In this context, a focus on improving each NAFTA economy’s trade balance would be misguided. Instead, negotiators must aim to spread the benefits of trade more widely, by taking better advantage of the opportunities for cooperation stemming from geographical proximity, complementary labor markets, demographic dynamics, and economic integration.

The Office of the United States Trade Representative (USTR) has the right idea, with negotiating objectives that cover labor issues and wages, transparency, corruption, and some aspects of human rights. Canada has enriched this approach further, insisting that gender and the rights of indigenous people also be included. Mexico has yet to say what it wants, but it should move in the same direction.

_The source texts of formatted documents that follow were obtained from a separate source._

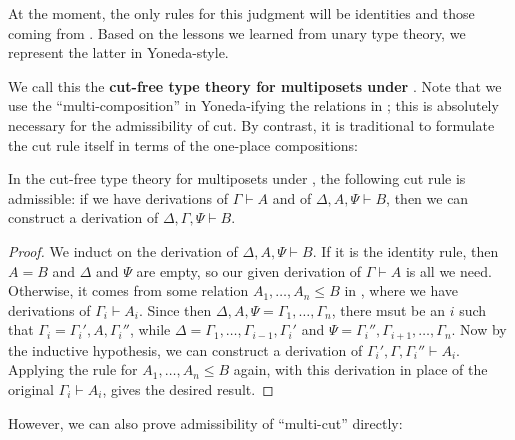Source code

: \documentclass{book}
\let\types\vdash
\begin{document}
At the moment, the only rules for this judgment will be identities and those coming from \cG.
Based on the lessons we learned from unary type theory, we represent the latter in Yoneda-style.
We call this the \textbf{cut-free type theory for multiposets under \cG}.
Note that we use the ``multi-composition'' in Yoneda-ifying the relations in \cG; this is absolutely necessary for the admissibility of cut.
By contrast, it is traditional to formulate the cut rule itself in terms of the one-place compositions:

\begin{thm}\label{thm:multiposet-cutadm}
  In the cut-free type theory for multiposets under \cG, the following cut rule is admissible: if we have derivations of $\Gamma\types A$ and of $\Delta,A,\Psi\types B$, then we can construct a derivation of $\Delta,\Gamma,\Psi\types B$.
\end{thm}
\begin{proof}
  We induct on the derivation of $\Delta,A,\Psi\types B$.
  If it is the identity rule, then $A=B$ and $\Delta$ and $\Psi$ are empty, so our given derivation of $\Gamma\types A$ is all we need.
  Otherwise, it comes from some relation $A_1,\dots,A_n \le B$ in \cG, where we have derivations of $\Gamma_i \types A_i$.
  Since then $\Delta,A,\Psi = \Gamma_1,\dots,\Gamma_n$, there msut be an $i$ such that $\Gamma_i = \Gamma_i',A,\Gamma_i''$, while $\Delta = \Gamma_1,\dots,\Gamma_{i-1},\Gamma_i'$ and $\Psi = \Gamma_i'',\Gamma_{i+1},\dots,\Gamma_n$.
  Now by the inductive hypothesis, we can construct a derivation of $\Gamma_i',\Gamma,\Gamma_i''\types A_i$.
  Applying the rule for $A_1,\dots,A_n \le B$ again, with this derivation in place of the original $\Gamma_i \types A_i$, gives the desired result.
\end{proof}

However, we can also prove admissibility of ``multi-cut'' directly:
\end{document}
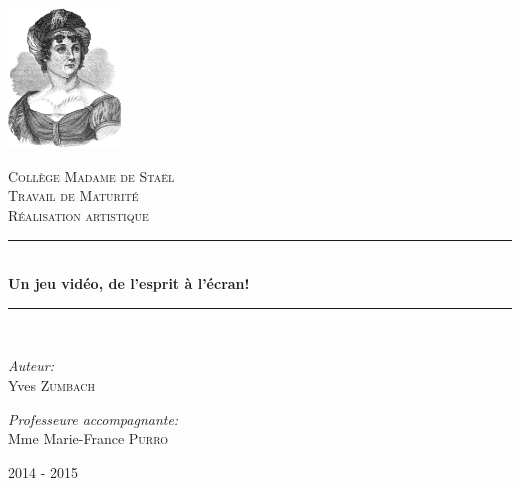 \begin{titlepage}

\newcommand{\HRule}{\rule{\linewidth}{0.5mm}}

\center 



\vspace*{-2.5cm}
\includegraphics[width=3cm]{./images/madame_de_stael.jpg}

\textsc{\LARGE Collège Madame de Staël}\\[1cm]

\textsc{\Large Travail de Maturité}\\[0.3cm]
\textsc{\large Réalisation artistique}\\[1cm]




\HRule \\[0.9cm]
{\huge \bfseries Un jeu vidéo, de l'esprit à l'écran!}\\[0.6cm]
\HRule \\[1.5cm]


\large{
\hspace{.05\textwidth}\begin{minipage}{0.45\textwidth}
\begin{flushleft} \large
\emph{Auteur:}\\
Yves \textsc{Zumbach} %
\end{flushleft}
\end{minipage}\hfill\begin{minipage}{0.35\textwidth}
\begin{flushleft} \large
\emph{Professeure accompagnante:} \\
Mme Marie-France \textsc{Purro} %
\end{flushleft}
\end{minipage}}
\hspace{.05\textwidth}

\vfill






{\large 2014 - 2015}\\[2cm]


\end{titlepage}
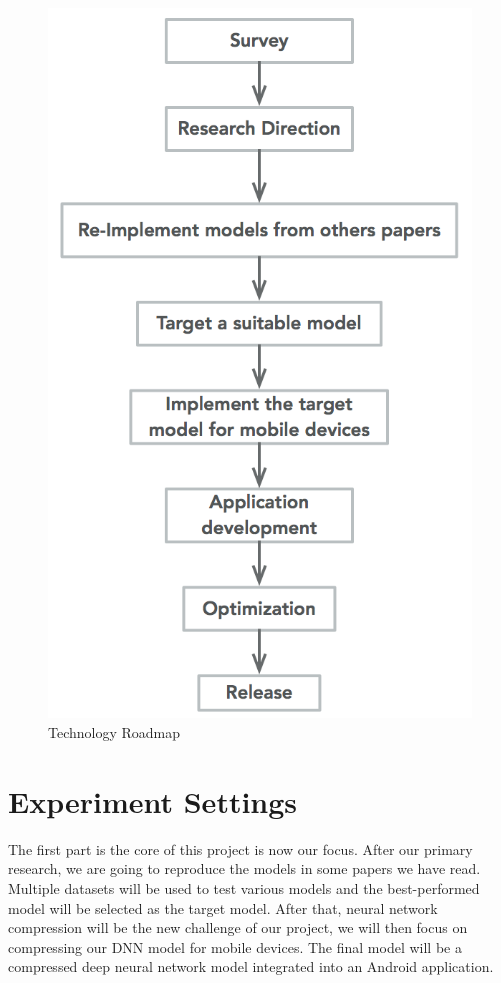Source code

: \documentclass[a4paper, 12pt]{article}
\begin{document}
\begin{figure}[H]
\centering
\includegraphics[scale=0.5]{roadmap.png}
\caption{\label{fig:roadmap}Technology Roadmap}
\end{figure} 

\section{Experiment Settings}
The first part is the core of this project is now our focus. After our primary research, we are going to reproduce the models in some papers we have read. Multiple datasets will be used to test various models and the best-performed model will be selected as the target model. After that, neural network compression will be the new challenge of our project, we will then focus on compressing our DNN model for mobile devices. The final model will be a compressed deep neural network model integrated into an Android application.
\end{document}
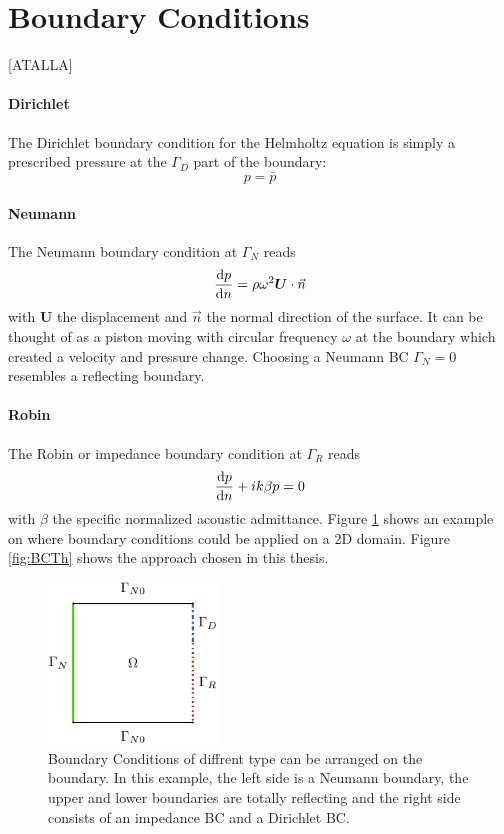 \documentclass[%
  a4paper,oneside,%
  11pt,%
  smallchapters,
  green,%
  rgb, <cmyk>
  ,]{tubsbook}
\begin{document}
\section{Boundary Conditions}
[ATALLA]
\paragraph{Dirichlet}
The Dirichlet boundary condition for the Helmholtz equation is simply a prescribed pressure at the $\Gamma_D$ part of the boundary:
\begin{equation}
p = \bar{p}
\end{equation}


\paragraph{Neumann}
The Neumann boundary condition at $\Gamma_N$ reads
\begin{equation}
\dv{p}{n} = \rho \omega^2 \bm{U} \cdot \vec{n}
\end{equation}
with $\bm{U}$ the displacement and $\vec{n}$ the normal direction of the surface. It can be thought of as a piston moving with circular frequency $\omega$ at the boundary which created a velocity and pressure change. Choosing a Neumann BC $\Gamma_N = 0$ resembles a reflecting boundary.

\paragraph{Robin}
The Robin or impedance boundary condition at $\Gamma_R$ reads
\begin{equation}
\dv{p}{n} + ik \beta p = 0
\end{equation}
with $\beta$ the specific normalized acoustic admittance.
Figure \ref{fig:BCEx} shows an example on where boundary conditions could be applied on a 2D domain. Figure \ref{fig:BCTh} shows the approach chosen in this thesis.


\begin{figure}[h]
\begin{center}
\includegraphics[width=0.4\textwidth]{pics/BCsExample}
\caption{Boundary Conditions of diffrent type can be arranged on the boundary. In this example, the left side is a Neumann boundary, the upper and lower boundaries are totally reflecting and the right side consists of an impedance BC and a Dirichlet BC.}
\label{fig:BCEx}
\end{center}
\end{figure}
\end{document}
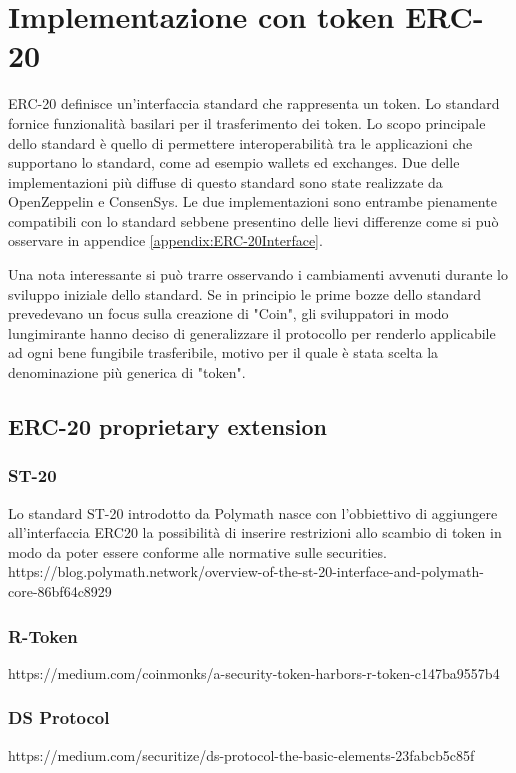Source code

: \section{Implementazione con token ERC-20}
ERC-20 definisce un'interfaccia standard che rappresenta un token. Lo standard fornice funzionalità basilari per il trasferimento dei token. Lo scopo principale dello standard è quello di permettere interoperabilità tra le applicazioni che supportano lo standard, come ad esempio wallets ed exchanges. 
Due delle implementazioni più diffuse di questo standard sono state realizzate da OpenZeppelin e ConsenSys. Le due implementazioni sono entrambe pienamente compatibili con lo standard sebbene presentino delle lievi differenze come si può osservare in appendice \ref{appendix:ERC-20Interface}.

Una nota interessante si può trarre osservando i cambiamenti avvenuti durante lo sviluppo iniziale dello standard. Se in principio le prime bozze dello standard prevedevano un focus sulla creazione di "Coin", gli sviluppatori in modo lungimirante hanno deciso di generalizzare il protocollo per renderlo applicabile ad ogni bene fungibile trasferibile, motivo per il quale è stata scelta la denominazione più generica di "token"\cite{https://www.reddit.com/r/ethereum/comments/3n8fkn/lets_talk_about_the_coin_standard/}.


\subsection{ERC-20 proprietary extension}
\subsubsection{ST-20}
Lo standard ST-20 introdotto da Polymath nasce con l'obbiettivo di aggiungere all'interfaccia ERC20 la possibilità di inserire restrizioni allo scambio di token in modo da poter essere conforme alle normative sulle securities. 
https://blog.polymath.network/overview-of-the-st-20-interface-and-polymath-core-86bf64c8929
\subsubsection{R-Token}
https://medium.com/coinmonks/a-security-token-harbors-r-token-c147ba9557b4
\subsubsection{DS Protocol}
https://medium.com/securitize/ds-protocol-the-basic-elements-23fabcb5c85f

Issues relating to wages and working conditions will be particularly important to Mexico, where the prevailing approach can be called “patriotic exploitation.” In short, workers’ rights and compensation are regarded as a concern for Mexican companies alone.

Though Mexico promised in 1993 to bring its labor standards into compliance with International Labor Organization guidelines, it has yet to follow through. So, as labor productivity grows in Mexico, the additional income is appropriated mainly by companies and their shareholders, rather than by the workers creating the value. As the CEO of United Technologies gushed, Mexican workers now do the same jobs to the same standard as their US counterparts, but for barely a fifth of the pay.

Mexico continues to operate under the assumption that wages low enough to attract and sustain investment ensure the shortest route to competitiveness. The Mexican economic elite, therefore, considers it almost a patriotic duty to continue exploiting the country’s workers. Spurring faster wage growth in Mexican manufacturing may require that free access to the US market be conditioned on it.

How could Mexico fulfill this condition? In the long term, achieving full employment would do the job. But, in the medium term, the key will be labor rights: unionization and collective bargaining; prohibition of child labor, unpaid overtime, unjustified dismissal, and excessive outsourcing; and skills training to meet the economy’s changing needs.

Including wage conditions in the revised NAFTA could also be meaningful in the US and Canada, especially with regard to the rights of migrant workers and permanent residents. As for Mexico, immigration and migrants are the most important topic excluded from the original agreement. The key to success will be effective penalties for non-compliance, focused on the withdrawal of trade benefits.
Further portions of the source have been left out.